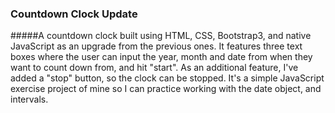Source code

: ### Countdown Clock Update



#####A countdown clock built using HTML, CSS, Bootstrap3, and native JavaScript as an upgrade from the previous ones. It features three text boxes where the user can input the year, month and date from when they want to count down from, and hit "start". As an additional feature, I've added a "stop" button, so the clock can be stopped. It's a simple JavaScript exercise project of mine so I can practice working with the date object, and intervals.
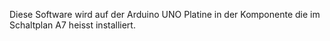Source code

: Diese Software wird auf der Arduino UNO Platine in der Komponente die
im Schaltplan A7 heisst installiert.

> **About this task**: What you produce must match the listing word for word, with no images in it.

> **Result below**:
Source code

: ### Countdown Clock Update



#####A countdown clock built using HTML, CSS, Bootstrap3, and native JavaScript as an upgrade from the previous ones. It features three text boxes where the user can input the year, month and date from when they want to count down from, and hit "start". As an additional feature, I've added a "stop" button, so the clock can be stopped. It's a simple JavaScript exercise project of mine so I can practice working with the date object, and intervals.
Source code

: Diese Software wird auf der Arduino UNO Platine in der Komponente die
im Schaltplan A7 heisst installiert.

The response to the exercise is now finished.